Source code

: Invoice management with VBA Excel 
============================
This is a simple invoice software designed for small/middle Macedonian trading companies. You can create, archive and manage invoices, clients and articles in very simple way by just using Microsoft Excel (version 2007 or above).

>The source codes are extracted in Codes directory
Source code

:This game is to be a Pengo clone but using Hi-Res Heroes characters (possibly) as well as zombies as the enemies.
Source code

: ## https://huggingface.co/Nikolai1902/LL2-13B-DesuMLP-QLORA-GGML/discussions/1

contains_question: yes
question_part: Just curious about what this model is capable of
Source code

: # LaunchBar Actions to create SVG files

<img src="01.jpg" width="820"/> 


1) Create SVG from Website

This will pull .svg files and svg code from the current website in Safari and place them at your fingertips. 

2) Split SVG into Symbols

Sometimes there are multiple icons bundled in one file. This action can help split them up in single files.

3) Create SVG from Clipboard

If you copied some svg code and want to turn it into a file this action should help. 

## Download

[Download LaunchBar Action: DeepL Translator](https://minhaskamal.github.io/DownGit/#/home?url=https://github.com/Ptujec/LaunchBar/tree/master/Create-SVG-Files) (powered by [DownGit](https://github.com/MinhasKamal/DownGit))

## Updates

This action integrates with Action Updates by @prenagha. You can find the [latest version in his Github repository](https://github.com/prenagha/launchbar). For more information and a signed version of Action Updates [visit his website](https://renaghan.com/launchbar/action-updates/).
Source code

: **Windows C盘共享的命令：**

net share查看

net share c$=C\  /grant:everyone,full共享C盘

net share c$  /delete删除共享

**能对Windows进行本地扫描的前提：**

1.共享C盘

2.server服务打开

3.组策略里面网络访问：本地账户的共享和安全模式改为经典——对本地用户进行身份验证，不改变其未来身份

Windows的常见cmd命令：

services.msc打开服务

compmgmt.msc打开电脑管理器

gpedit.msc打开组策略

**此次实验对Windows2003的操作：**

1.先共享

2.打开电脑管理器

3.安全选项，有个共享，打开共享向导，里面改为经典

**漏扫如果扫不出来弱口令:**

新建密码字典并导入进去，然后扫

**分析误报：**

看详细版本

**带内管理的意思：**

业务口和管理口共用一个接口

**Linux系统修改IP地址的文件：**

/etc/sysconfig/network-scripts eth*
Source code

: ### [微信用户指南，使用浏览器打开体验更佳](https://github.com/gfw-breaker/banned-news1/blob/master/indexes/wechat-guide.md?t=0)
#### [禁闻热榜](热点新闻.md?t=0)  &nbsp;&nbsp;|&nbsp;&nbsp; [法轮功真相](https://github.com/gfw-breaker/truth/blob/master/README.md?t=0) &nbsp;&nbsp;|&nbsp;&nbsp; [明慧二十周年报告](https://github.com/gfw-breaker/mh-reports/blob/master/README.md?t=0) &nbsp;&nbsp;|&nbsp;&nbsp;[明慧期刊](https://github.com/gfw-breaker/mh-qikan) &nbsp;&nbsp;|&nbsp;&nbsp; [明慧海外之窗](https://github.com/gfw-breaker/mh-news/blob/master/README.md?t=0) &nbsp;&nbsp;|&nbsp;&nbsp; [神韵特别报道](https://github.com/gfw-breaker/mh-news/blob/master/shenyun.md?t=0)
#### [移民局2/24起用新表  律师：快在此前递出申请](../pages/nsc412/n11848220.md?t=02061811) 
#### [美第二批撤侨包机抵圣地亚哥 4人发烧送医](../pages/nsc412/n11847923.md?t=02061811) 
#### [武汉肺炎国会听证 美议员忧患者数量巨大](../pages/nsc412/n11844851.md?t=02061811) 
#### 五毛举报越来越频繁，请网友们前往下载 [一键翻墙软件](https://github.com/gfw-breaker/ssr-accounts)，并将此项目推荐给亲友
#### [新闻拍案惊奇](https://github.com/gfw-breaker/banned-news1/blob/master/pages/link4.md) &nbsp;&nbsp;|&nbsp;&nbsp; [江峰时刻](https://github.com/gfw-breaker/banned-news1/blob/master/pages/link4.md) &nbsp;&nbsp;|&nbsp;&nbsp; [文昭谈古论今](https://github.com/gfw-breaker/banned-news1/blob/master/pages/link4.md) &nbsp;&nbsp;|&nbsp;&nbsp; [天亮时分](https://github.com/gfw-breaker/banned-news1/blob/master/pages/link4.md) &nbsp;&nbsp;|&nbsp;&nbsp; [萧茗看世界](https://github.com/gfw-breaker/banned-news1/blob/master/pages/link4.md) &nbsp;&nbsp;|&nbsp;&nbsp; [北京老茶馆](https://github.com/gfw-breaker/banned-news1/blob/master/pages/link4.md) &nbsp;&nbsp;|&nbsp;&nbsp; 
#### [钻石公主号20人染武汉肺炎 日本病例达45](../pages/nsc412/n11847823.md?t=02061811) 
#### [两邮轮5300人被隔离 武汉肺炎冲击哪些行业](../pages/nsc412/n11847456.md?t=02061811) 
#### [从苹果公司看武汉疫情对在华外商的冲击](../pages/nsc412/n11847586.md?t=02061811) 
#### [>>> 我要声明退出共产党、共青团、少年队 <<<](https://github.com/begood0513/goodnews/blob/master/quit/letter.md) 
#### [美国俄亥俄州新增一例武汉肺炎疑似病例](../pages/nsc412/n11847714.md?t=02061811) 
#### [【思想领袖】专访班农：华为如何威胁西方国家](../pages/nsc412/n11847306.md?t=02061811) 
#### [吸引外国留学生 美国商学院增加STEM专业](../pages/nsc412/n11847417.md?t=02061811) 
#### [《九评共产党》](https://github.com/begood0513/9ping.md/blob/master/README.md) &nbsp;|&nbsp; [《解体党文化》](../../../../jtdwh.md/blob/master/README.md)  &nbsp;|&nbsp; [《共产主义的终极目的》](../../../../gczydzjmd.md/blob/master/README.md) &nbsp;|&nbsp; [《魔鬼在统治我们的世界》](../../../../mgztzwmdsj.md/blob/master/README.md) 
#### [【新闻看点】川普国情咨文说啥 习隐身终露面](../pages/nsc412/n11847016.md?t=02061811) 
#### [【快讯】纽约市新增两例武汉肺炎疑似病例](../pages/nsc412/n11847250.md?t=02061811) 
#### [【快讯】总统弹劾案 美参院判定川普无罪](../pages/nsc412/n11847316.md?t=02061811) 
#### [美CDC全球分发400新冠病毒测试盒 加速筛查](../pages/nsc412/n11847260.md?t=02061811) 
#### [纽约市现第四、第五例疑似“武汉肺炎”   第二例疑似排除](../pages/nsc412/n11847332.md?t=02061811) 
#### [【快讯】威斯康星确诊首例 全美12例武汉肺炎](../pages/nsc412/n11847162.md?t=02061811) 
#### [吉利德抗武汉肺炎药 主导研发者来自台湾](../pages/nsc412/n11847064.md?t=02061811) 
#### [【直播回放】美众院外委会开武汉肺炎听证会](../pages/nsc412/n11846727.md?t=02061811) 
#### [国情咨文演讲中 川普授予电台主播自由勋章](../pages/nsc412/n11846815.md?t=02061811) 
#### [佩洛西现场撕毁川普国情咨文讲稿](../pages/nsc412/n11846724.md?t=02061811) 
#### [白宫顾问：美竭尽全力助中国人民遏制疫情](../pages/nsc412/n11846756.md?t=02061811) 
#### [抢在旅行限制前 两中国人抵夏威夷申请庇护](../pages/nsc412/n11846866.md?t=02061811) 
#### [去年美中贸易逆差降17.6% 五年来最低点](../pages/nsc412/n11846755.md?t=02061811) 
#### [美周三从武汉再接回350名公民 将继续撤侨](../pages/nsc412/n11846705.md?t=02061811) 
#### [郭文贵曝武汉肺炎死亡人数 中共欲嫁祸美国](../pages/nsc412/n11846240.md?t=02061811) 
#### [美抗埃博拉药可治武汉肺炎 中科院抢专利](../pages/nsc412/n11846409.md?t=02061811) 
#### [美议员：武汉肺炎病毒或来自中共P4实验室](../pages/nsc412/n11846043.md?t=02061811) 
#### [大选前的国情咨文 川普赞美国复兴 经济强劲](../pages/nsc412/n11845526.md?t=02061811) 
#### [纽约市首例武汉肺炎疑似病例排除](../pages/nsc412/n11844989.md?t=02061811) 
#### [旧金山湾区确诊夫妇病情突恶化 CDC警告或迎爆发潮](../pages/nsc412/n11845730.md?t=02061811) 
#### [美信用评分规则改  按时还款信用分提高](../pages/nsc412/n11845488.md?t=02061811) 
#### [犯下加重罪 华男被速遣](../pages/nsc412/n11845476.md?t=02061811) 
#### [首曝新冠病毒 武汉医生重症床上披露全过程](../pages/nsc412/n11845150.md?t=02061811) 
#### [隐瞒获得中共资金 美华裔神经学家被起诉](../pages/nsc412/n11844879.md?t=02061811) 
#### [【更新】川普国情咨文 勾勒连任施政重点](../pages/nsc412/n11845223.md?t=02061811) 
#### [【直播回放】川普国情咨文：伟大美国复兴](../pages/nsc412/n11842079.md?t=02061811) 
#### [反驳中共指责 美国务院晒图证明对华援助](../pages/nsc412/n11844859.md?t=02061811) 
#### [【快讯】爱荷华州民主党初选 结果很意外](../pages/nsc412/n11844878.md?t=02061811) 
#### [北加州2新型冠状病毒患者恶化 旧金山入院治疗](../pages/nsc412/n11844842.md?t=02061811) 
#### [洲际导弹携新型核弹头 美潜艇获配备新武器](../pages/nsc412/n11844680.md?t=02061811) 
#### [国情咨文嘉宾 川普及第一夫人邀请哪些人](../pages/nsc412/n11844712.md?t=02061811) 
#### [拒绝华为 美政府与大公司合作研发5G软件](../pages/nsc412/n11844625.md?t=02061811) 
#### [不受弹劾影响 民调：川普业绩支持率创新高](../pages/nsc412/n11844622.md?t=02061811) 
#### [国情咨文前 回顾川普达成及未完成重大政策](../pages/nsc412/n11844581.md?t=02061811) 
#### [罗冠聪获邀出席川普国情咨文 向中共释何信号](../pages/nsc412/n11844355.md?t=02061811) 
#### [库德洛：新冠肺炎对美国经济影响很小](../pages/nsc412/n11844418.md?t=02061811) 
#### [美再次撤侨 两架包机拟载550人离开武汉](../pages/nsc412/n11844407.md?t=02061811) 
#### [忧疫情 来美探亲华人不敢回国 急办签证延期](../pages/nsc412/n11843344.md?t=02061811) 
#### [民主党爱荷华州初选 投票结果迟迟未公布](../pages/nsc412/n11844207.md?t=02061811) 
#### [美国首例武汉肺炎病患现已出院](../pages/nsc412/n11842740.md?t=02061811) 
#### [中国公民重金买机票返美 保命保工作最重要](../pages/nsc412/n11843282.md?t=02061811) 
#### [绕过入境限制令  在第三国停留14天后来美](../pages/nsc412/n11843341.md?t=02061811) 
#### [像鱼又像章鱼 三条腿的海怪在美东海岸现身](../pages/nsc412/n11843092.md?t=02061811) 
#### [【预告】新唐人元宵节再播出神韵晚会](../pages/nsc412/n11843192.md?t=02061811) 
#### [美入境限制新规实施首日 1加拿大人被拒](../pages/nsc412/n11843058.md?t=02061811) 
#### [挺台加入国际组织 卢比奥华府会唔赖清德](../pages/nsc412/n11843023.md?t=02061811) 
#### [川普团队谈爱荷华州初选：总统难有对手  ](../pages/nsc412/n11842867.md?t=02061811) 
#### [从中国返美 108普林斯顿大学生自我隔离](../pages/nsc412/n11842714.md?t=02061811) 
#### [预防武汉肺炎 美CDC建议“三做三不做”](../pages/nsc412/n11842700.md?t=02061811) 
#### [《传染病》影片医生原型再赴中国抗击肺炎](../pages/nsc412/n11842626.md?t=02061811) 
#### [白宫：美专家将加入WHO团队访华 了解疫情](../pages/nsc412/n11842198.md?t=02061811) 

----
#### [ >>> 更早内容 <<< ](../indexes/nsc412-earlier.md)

__________

* What is needed:
Copy exactly the lines that run from the first line of the data to the line containing "2) Split SVG into Symbols", please, with both ends included and nothing else.

* Result for this exercise:
Source code

: Invoice management with VBA Excel 
============================
This is a simple invoice software designed for small/middle Macedonian trading companies. You can create, archive and manage invoices, clients and articles in very simple way by just using Microsoft Excel (version 2007 or above).

>The source codes are extracted in Codes directory
Source code

:This game is to be a Pengo clone but using Hi-Res Heroes characters (possibly) as well as zombies as the enemies.
Source code

: ## https://huggingface.co/Nikolai1902/LL2-13B-DesuMLP-QLORA-GGML/discussions/1

contains_question: yes
question_part: Just curious about what this model is capable of
Source code

: # LaunchBar Actions to create SVG files

<img src="01.jpg" width="820"/> 


1) Create SVG from Website

This will pull .svg files and svg code from the current website in Safari and place them at your fingertips. 

2) Split SVG into Symbols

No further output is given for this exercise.